Supported architectures and quantizations (Phase 5)
GGUF general.architecture | Runtime | Notes |
|---|---|---|
llama (incl. Mistral GGUFs) | batched | pipeline-capable |
qwen2 | batched | QKV bias, NEOX RoPE; pipeline-capable |
llama with expert_count > 1 (Mixtral-style MoE) | sequential | stock candle path |
qwen3 | sequential | q/k per-head norms |
gemma3 | sequential | |
phi3 | sequential |
Quantization support comes from Candle's GGML/GGUF kernels and applies
to every architecture above: Q4_0, Q4_1, Q5_0, Q5_1, Q8_0,
Q8_1, the k-quants Q2_K–Q8_K (e.g. Q4_K_M, Q5_K_M,
Q6_K), plus unquantized F16/F32 tensors. I-quants (IQ*) are
not supported by Candle 0.9 and will fail at load time.
CLI
cgn-infer serve --model /models/llama-3.1-8b-q4_k_m.gguf \
--host 127.0.0.1 --port 8001 --ctx 8192 --threads 8 \
--max-batch 8 --prefill-chunk 512 --kv-pool-tokens 65536
Under cgn-agent, set engine.kind = "cgn_infer" and the agent
renders this argv automatically — see the
configuration reference.
Crate layout
rust/services/cgn-infer/ is a binary + library crate:
| Module | Responsibility |
|---|---|
src/main.rs | CLI (serve, --role coordinator|worker, --layers A:B) |
src/server/ | axum OpenAI endpoints, SSE streaming |
src/model/ | GGUF mmap loader, architecture configs, weight binding |
src/runtime/ | Runtime trait + Candle implementation (forward pass, layer slicing) |
src/kv/ | paged KV cache, block-hash prefix reuse |
src/sampling/ | logits processing: temperature, top-p, top-k, repetition penalty |
src/scheduler/ | request queue, continuous batching (Phase 3) |
src/pipeline/ | distributed coordinator/worker gRPC (Phase 4) |
The activation-streaming service for pipeline mode is defined in
proto/cognitora/v1/infer.proto.
Phases
| Phase | Scope | Status |
|---|---|---|
| 1 — Single-node MVP | Llama-family GGUF via Candle, OpenAI chat/completions with SSE, greedy + standard sampling, per-request KV cache | done |
| 2 — Platform integration | EngineKind::CgnInfer in cgn-core, spawn/supervision in cgn-agent, recipes, same release tarball/image as the other binaries | done |
| 3 — Continuous batching | Scheduler admitting multiple sequences per forward pass (prefill chunking + batched decode), paged KV blocks with preemption | done |
| 4 — Distributed layer pipeline | Layer-range sharding across nodes, gRPC (mTLS) activation streaming, coordinator/worker topology from [models.*.pipeline], etcd registration with non-servable worker role, whole-pipeline restart | done |
| 5 — Breadth | Qwen2 in the batched runtime; Qwen3 / Gemma3 / Phi-3 / MoE-llama via the sequential fallback | done (disk KV persistence + speculative decoding still open) |
Current limitations
- Batched decode is llama/qwen2 only.
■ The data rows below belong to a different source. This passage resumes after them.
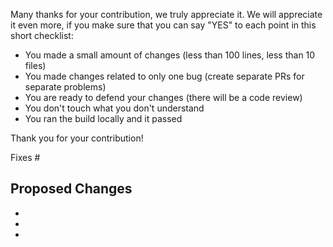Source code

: Many thanks for your contribution, we truly appreciate it. We will appreciate it even more, if you make sure that you can say "YES" to each point in this short checklist:

  - You made a small amount of changes (less than 100 lines, less than 10 files)
  - You made changes related to only one bug (create separate PRs for separate problems)
  - You are ready to defend your changes (there will be a code review)
  - You don't touch what you don't understand
  - You ran the build locally and it passed

Thank you for your contribution!

Fixes #

## Proposed Changes

  -
  -
  -
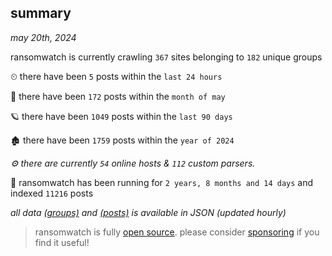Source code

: 
## summary
_may 20th, 2024_

ransomwatch is currently crawling `367` sites belonging to `182` unique groups

⏲ there have been `5` posts within the `last 24 hours`

🦈 there have been `172` posts within the `month of may`

🪐 there have been `1049` posts within the `last 90 days`

🏚 there have been `1759` posts within the `year of 2024`

_⚙️ there are currently `54` online hosts & `112` custom parsers._

🦕 ransomwatch has been running for `2 years, 8 months and 14 days` and indexed `11216` posts

_all data  [(groups)](http://ransomwhat.telemetry.ltd/groups) and [(posts)](http://ransomwhat.telemetry.ltd/posts) is available in JSON (updated hourly)_

> ransomwatch is fully [open source](https://github.com/joshhighet/ransomwatch#ransomwatch--). please consider [sponsoring](https://github.com/sponsors/joshhighet) if you find it useful!
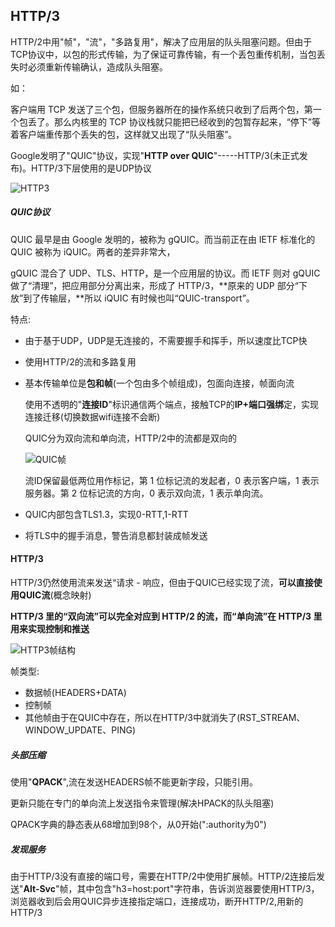 ## HTTP/3

HTTP/2中用"帧"，"流"，"多路复用"，解决了应用层的队头阻塞问题。但由于TCP协议中，以包的形式传输，为了保证可靠传输，有一个丢包重传机制，当包丢失时必须重新传输确认，造成队头阻塞。

如：

客户端用 TCP 发送了三个包，但服务器所在的操作系统只收到了后两个包，第一个包丢了。那么内核里的 TCP 协议栈就只能把已经收到的包暂存起来，“停下”等着客户端重传那个丢失的包，这样就又出现了“队头阻塞”。

Google发明了"QUIC"协议，实现"**HTTP over QUIC**"-----HTTP/3(未正式发布)。HTTP/3下层使用的是UDP协议

![HTTP3](C:\Users\Admin\Desktop\极客时间小册\image\HTTP3.png)

##### QUIC协议

QUIC 最早是由 Google 发明的，被称为 gQUIC。而当前正在由 IETF 标准化的 QUIC 被称为 iQUIC。两者的差异非常大，

gQUIC 混合了 UDP、TLS、HTTP，是一个应用层的协议。而 IETF 则对 gQUIC 做了“清理”，把应用部分分离出来，形成了 HTTP/3，**原来的 UDP 部分“下放”到了传输层，**所以 iQUIC 有时候也叫“QUIC-transport”。

特点:

- 由于基于UDP，UDP是无连接的，不需要握手和挥手，所以速度比TCP快

- 使用HTTP/2的流和多路复用

- 基本传输单位是**包和帧**(一个包由多个帧组成)，包面向连接，帧面向流

  使用不透明的"**连接ID**"标识通信两个端点，接触TCP的**IP+端口强绑**定，实现连接迁移(切换数据wifi连接不会断)

  QUIC分为双向流和单向流，HTTP/2中的流都是双向的

  ![QUIC帧](C:\Users\Admin\Desktop\极客时间小册\image\QUIC帧.png)

  流ID保留最低两位用作标记，第 1 位标记流的发起者，0 表示客户端，1 表示服务器。第 2 位标记流的方向，0 表示双向流，1 表示单向流。

  

- QUIC内部包含TLS1.3，实现0-RTT,1-RTT

- 将TLS中的握手消息，警告消息都封装成帧发送

#### HTTP/3

HTTP/3仍然使用流来发送“请求 - 响应，但由于QUIC已经实现了流，**可以直接使用QUIC流**(概念映射)

**HTTP/3 里的“双向流”可以完全对应到 HTTP/2 的流，而“单向流”在 HTTP/3 里用来实现控制和推送**

![HTTP3帧结构](C:\Users\Admin\Desktop\极客时间小册\image\HTTP3帧结构.png)

帧类型:

- 数据帧(HEADERS+DATA)
- 控制帧
- 其他帧由于在QUIC中存在，所以在HTTP/3中就消失了(RST_STREAM、WINDOW_UPDATE、PING)

##### 头部压缩

使用"**QPACK**",流在发送HEADERS帧不能更新字段，只能引用。

更新只能在专门的单向流上发送指令来管理(解决HPACK的队头阻塞)

QPACK字典的静态表从68增加到98个，从0开始(":authority为0")

##### 发现服务

由于HTTP/3没有直接的端口号，需要在HTTP/2中使用扩展帧。HTTP/2连接后发送"**Alt-Svc**"帧，其中包含"h3=host:port"字符串，告诉浏览器要使用HTTP/3，浏览器收到后会用QUIC异步连接指定端口，连接成功，断开HTTP/2,用新的HTTP/3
Other architectures serve sequentially (one sequence at a time) behind the same scheduler.
- Logical paging. KV blocks are an accounting/eviction unit; the tensors themselves are stored contiguously per sequence, so fragmentation-free physical paging (vLLM-style) is future work.
- Pipeline mode is sequential. One activation stream in flight; no pipelined micro-batches yet.
kv_offload = "none"only. No LMCache / HiCache / KVBM / NIXL connector support; the engine's own paged KV cache is the only KV layer.- Candle kernels. No custom GPU kernels yet; performance tracks Candle's CPU / Metal / CUDA backends.
Non-goals (for now)
- Custom hand-written GPU kernels (swappable later behind
Runtime). - Tensor parallelism within a layer — pipeline parallelism only.
- Training / fine-tuning, runtime safetensors loading.